Rhythm in music is a regular, recurring pattern, strongly connected to time. The beat is the basic unit of time in music, and rhythm is identified by including a specific number of beats the between measures (or bars) on the note sheet.
In classical architecture, the notiont of rhythm has often been linked to the same concept as rhythm in music, using columns and arches to create the same sort of pattern. Architectures sence of rhythm has since developed in a more free direction. Within architecture, rhythm can also be experienced in time as we walk through a space or along-side a façade. It can also be experienced visually, as defined patterns with a specified rhythm.
In music, harmony is a noun. When several tones are played simultaneously, they become a harmony. Whether they sound harmonious or not is a different matter – it is a harmony either way. The harmony is centered around relations. The relations between different pitches, or tones, is what gives the harmony its characteristics. There are systems in place to help us define harmonies, distinguishing between triads and sevenths, majors and minors etc.

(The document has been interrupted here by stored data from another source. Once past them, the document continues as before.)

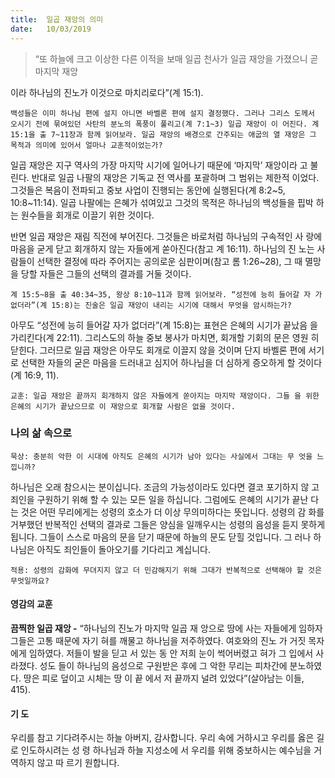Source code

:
 ```yaml
---
title:  일곱 재앙의 의미
date:   10/03/2019
---
```


> <p></p>
> “또 하늘에 크고 이상한 다른 이적을 보매 일곱 천사가 일곱 재앙을 가졌으니 곧 마지막 재앙
이라 하나님의 진노가 이것으로 마치리로다”(계 15:1).

`백성들은 이미 하나님 편에 설지 아니면 바벨론 편에 설지 결정했다. 그러나 그리스
도께서 오시기 전에 묶여있던 사탄의 분노의 폭풍이 풀리고(계 7:1~3) 일곱 재앙이 이
어진다. 계 15:1을 출 7~11장과 함께 읽어보라. 일곱 재앙의 배경으로 간주되는 애굽의
열 재앙은 그 목적과 의미에 있어서 얼마나 교훈적이었는가?`

일곱 재앙은 지구 역사의 가장 마지막 시기에 일어나기 때문에 ‘마지막’ 재앙이라
고 불린다. 반대로 일곱 나팔의 재앙은 기독교 전 역사를 포괄하며 그 범위는 제한적
이었다. 그것들은 복음이 전파되고 중보 사업이 진행되는 동안에 실행된다(계 8:2~5,
10:8~11:14). 일곱 나팔에는 은혜가 섞여있고 그것의 목적은 하나님의 백성들을 핍박
하는 원수들을 회개로 이끌기 위한 것이다.

반면 일곱 재앙은 재림 직전에 부어진다. 그것들은 바로처럼 하나님의 구속적인 사
랑에 마음을 굳게 닫고 회개하지 않는 자들에게 쏟아진다(참고 계 16:11). 하나님의 진
노는 사람들이 선택한 결정에 따라 주어지는 공의로운 심판이며(참고 롬 1:26~28), 그
때 멸망을 당할 자들은 그들의 선택의 결과를 거둘 것이다.

`계 15:5~8을 출 40:34~35, 왕상 8:10~11과 함께 읽어보라. “성전에 능히 들어갈 자
가 없더라”(계 15:8)는 진술은 일곱 재앙이 내리는 시기에 대해서 무엇을 암시하는가?`

아무도 “성전에 능히 들어갈 자가 없더라”(계 15:8)는 표현은 은혜의 시기가 끝났음
을 가리킨다(계 22:11). 그리스도의 하늘 중보 봉사가 마치면, 회개할 기회의 문은 영원
히 닫힌다. 그러므로 일곱 재앙은 아무도 회개로 이끌지 않을 것이며 단지 바벨론 편에
서기로 선택한 자들의 굳은 마음을 드러내고 심지어 하나님을 더 심하게 증오하게 할
것이다(계 16:9, 11).

`교훈: 일곱 재앙은 끝까지 회개하지 않은 자들에게 쏟아지는 마지막 재앙이다. 그들
을 위한 은혜의 시기가 끝났으므로 이 재앙으로 회개할 사람은 없을 것이다.`

### 나의 삶 속으로

`묵상: 충분히 악한 이 시대에 아직도 은혜의 시기가 남아 있다는 사실에서 그대는 무
엇을 느낍니까?`

하나님은 오래 참으시는 분이십니다. 조금의 가능성이라도 있다면 결코 포기하지 않
고 죄인을 구원하기 위해 할 수 있는 모든 일을 하십니다. 그럼에도 은혜의 시기가 끝난
다는 것은 어떤 무리에게는 성령의 호소가 더 이상 무의미하다는 뜻입니다. 성령의 감
화를 거부했던 반복적인 선택의 결과로 그들은 양심을 일깨우시는 성령의 음성을 듣지
못하게 됩니다. 그들이 스스로 마음의 문을 닫기 때문에 하늘의 문도 닫힐 것입니다. 그
러나 하나님은 아직도 죄인들이 돌아오기를 기다리고 계십니다.

`적용: 성령의 감화에 무뎌지지 않고 더 민감해지기 위해 그대가 반복적으로 선택해야
할 것은 무엇일까요?`

#### 영감의 교훈

**끔찍한 일곱 재앙 -** “하나님의 진노가 마지막 일곱 재
앙으로 땅에 사는 자들에게 임하자 그들은 고통 때문에
자기 혀를 깨물고 하나님을 저주하였다. 여호와의 진노
가 거짓 목자에게 임하였다. 저들이 발을 딛고 서 있는 동
안 저희 눈이 썩어버렸고 혀가 그 입에서 사라졌다. 성도
들이 하나님의 음성으로 구원받은 후에 그 악한 무리는
피차간에 분노하였다. 땅은 피로 덮이고 시체는 땅 이 끝
에서 저 끝까지 널려 있었다”(살아남는 이들, 415).

#### 기 도

우리를 참고 기다려주시는
하늘 아버지, 감사합니다.
우리 속에 거하시고 우리를
옳은 길로 인도하시려는 성
령 하나님과 하늘 지성소에
서 우리를 위해 중보하시는
예수님을 거역하지 않고 따
르기 원합니다.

The discourse on harmony within architecture is often related to mathematical principles, where geometrical shapes like for instance circles, squares and equilateral triangles play important roles. Here as well, it is the relation between different architectural artifacts that is of the essence. When organised in line within the logic of geometrical principles, we perceive a composition of artifacts harmonious. Note that harmony in architecture is used as an adjective, describing a design.
In both music and architecture, ornamentation is used for features
that do not have an apparent function, but is there to enrich the
output and make it more pleasing to the eye or the ear. In architecture,
it can refer to patterns on surfaces, volutes on pillars or stick style
carpentry. In classical music it can be for instance a trill, or in modern
music a wail.
Movement is a somewhat diffuse and unregulated term in both architecture and music but nevertheless very important in the aim of directing emotions and behaviour in relation to the music or built structure.
In music, it can be related to tempo, where the same beat and harmony can be accomanied with shifts in how fast the music is performed. But the music can also be designed in a way that gives the listener a feeling of moving forward without neccessarily changing the tempo. Using triols (playing three tones over two beats) can be one such method – the tempo is intact but feels slightly on the move.
In architecture, we can perceive movement in a space that is directed, where we experience a starting point and a route towards another point in the space. The route can be physical, with the purpose to move people from one spot to another, but it can also be focal, directing our focus in one direction and drawing our attention there.
Volume in music is concerned with how strong or soft the music is performed or listened to. When listening to recorded music, the listener can regulate the volume to suit the occasion. When music is performed or produced, the variations in volume over time is referred to as dynamics. The dynamics are described both with symbols and words, as instructions for the performer. It is an adjective, describing the qualities of a particular sequence of the music.
In architecture, volume is a noun. We use the term volume to describe a cohesive mass, but it says nothing about the characteristics of that mass. In order to give it characteristics we need to add adjectives. We refer to them as the larger or smaller volume, the cylinder shaped volume, the massive or perforated volume etc.